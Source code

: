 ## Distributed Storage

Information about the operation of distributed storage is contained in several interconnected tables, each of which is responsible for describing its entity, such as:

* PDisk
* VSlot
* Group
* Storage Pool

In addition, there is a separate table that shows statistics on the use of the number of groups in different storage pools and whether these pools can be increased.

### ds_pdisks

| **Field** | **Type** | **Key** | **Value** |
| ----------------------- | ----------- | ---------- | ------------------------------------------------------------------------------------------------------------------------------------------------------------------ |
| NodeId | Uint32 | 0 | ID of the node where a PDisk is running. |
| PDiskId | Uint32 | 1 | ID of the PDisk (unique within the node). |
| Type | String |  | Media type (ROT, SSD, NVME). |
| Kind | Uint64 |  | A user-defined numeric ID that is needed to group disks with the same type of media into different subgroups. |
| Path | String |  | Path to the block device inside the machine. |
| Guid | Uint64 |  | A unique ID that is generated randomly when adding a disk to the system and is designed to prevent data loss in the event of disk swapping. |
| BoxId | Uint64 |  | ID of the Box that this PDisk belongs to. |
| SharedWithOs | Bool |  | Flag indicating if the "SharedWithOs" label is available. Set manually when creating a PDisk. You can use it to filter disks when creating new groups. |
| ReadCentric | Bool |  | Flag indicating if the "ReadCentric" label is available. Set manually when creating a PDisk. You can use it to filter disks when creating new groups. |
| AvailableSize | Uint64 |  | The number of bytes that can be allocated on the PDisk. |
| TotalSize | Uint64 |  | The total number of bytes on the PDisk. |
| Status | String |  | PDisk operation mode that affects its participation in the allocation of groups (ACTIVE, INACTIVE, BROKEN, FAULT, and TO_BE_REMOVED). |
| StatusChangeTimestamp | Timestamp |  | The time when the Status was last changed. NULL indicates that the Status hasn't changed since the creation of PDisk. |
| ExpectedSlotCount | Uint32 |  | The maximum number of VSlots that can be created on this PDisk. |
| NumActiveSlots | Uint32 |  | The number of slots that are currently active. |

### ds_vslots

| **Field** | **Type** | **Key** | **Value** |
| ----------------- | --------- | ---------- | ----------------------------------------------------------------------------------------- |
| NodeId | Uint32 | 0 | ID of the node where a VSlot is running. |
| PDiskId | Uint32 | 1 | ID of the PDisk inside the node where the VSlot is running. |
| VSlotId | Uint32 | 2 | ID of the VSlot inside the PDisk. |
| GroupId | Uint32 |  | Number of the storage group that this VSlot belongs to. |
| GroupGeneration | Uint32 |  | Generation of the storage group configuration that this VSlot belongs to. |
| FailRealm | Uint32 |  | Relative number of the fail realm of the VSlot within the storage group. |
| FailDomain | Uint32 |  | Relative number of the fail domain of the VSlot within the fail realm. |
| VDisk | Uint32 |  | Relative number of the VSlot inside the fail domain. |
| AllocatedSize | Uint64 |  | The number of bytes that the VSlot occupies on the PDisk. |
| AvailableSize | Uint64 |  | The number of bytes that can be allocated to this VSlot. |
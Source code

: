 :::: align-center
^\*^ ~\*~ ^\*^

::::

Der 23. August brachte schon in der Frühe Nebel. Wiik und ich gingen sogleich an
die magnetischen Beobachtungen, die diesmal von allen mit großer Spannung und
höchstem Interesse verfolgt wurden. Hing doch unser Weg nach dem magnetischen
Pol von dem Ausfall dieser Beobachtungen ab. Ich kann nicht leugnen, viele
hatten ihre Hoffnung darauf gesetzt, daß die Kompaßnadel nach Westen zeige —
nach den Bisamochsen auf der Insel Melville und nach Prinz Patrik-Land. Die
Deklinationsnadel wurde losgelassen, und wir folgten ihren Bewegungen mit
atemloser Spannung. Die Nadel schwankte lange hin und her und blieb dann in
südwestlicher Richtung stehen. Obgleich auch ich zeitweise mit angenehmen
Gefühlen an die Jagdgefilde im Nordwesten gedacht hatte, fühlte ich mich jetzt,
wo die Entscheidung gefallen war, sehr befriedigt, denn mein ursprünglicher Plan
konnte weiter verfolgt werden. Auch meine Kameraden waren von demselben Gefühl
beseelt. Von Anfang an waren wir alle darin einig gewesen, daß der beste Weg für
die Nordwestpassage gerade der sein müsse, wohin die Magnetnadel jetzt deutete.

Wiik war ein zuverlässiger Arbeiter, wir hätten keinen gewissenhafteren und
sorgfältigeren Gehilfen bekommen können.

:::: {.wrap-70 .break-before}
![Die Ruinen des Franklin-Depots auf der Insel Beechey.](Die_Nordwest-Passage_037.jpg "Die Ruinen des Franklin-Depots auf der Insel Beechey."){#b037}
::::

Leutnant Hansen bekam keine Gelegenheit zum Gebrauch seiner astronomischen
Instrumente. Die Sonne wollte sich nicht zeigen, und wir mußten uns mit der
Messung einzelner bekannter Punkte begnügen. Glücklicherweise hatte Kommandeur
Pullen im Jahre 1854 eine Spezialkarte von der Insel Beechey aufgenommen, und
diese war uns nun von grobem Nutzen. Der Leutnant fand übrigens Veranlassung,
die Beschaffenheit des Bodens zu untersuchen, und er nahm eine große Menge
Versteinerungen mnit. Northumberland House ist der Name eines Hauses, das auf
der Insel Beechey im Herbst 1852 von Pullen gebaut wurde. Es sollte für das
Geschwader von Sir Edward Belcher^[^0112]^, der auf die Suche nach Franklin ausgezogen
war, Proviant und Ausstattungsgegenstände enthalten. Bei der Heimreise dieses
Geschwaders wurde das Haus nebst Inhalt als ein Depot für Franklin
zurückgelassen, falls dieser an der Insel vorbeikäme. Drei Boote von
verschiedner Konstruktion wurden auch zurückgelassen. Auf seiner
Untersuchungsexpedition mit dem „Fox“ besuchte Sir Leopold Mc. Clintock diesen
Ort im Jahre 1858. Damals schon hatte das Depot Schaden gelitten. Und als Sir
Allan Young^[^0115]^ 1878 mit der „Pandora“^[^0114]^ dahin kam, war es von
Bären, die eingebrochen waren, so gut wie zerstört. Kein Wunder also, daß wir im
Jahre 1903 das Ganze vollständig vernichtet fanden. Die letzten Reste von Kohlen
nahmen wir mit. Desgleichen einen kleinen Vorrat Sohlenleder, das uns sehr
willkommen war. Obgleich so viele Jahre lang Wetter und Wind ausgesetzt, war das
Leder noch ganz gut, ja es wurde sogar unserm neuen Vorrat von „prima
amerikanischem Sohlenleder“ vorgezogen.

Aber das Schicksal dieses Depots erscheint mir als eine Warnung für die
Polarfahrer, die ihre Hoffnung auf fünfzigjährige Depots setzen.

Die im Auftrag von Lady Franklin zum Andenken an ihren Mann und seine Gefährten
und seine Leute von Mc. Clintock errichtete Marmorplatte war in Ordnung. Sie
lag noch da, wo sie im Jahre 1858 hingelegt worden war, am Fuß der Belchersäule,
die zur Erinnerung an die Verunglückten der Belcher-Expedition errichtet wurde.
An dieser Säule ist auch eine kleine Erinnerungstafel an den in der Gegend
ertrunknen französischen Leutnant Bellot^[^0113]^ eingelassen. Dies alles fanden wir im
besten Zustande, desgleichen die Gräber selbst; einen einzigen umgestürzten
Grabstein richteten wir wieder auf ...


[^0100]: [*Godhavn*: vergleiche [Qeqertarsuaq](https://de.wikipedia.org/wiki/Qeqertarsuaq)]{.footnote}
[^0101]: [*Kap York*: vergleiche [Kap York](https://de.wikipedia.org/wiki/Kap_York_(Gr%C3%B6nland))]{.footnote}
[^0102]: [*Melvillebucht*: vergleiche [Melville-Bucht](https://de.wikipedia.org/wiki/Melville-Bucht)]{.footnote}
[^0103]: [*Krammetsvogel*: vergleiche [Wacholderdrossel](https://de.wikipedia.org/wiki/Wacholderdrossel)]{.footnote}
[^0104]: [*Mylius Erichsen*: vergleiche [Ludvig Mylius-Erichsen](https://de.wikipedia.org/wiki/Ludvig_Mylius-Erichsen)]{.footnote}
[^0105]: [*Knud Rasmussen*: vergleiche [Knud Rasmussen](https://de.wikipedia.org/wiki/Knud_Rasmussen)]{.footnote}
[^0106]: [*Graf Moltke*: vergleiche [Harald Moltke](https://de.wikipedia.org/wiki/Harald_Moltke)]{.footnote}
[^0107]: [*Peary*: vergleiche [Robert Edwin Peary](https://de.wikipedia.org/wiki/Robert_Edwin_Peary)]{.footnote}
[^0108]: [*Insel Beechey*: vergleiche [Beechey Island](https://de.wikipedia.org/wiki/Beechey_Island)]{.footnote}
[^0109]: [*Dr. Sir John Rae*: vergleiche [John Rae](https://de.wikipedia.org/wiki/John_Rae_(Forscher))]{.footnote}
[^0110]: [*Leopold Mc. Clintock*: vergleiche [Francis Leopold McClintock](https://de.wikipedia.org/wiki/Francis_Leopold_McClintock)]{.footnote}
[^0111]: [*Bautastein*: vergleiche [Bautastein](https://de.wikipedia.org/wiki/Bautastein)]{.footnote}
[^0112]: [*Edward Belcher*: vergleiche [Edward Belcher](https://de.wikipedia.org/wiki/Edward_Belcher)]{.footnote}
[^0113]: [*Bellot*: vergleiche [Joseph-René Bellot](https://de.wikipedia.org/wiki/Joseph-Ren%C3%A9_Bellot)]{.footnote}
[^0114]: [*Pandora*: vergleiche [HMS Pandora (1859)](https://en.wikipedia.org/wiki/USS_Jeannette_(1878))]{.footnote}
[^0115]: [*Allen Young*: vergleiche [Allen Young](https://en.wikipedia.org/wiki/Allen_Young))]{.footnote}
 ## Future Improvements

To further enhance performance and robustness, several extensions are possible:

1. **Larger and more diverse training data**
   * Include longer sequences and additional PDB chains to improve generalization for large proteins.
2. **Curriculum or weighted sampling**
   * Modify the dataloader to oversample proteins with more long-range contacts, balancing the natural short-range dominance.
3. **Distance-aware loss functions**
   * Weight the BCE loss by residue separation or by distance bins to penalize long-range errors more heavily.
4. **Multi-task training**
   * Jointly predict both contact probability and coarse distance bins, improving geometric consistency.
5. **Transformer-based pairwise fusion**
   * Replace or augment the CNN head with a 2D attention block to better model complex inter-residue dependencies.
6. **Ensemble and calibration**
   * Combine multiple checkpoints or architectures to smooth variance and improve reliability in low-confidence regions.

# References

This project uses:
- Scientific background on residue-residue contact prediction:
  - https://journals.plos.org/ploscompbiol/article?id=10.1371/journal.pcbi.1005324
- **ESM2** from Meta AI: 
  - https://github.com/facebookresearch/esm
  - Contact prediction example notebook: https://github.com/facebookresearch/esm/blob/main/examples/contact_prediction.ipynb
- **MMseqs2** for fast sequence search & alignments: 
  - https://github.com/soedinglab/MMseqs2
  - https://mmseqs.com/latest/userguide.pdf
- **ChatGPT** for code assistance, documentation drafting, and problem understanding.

- - - - - - -

Exercise prompt | Filter the listing above for lines with the word "fanden", and copy each one you find.

Answer to this task |
Jahre 1903 das Ganze vollständig vernichtet fanden. Die letzten Reste von Kohlen
ertrunknen französischen Leutnant Bellot^[^0113]^ eingelassen. Dies alles fanden wir im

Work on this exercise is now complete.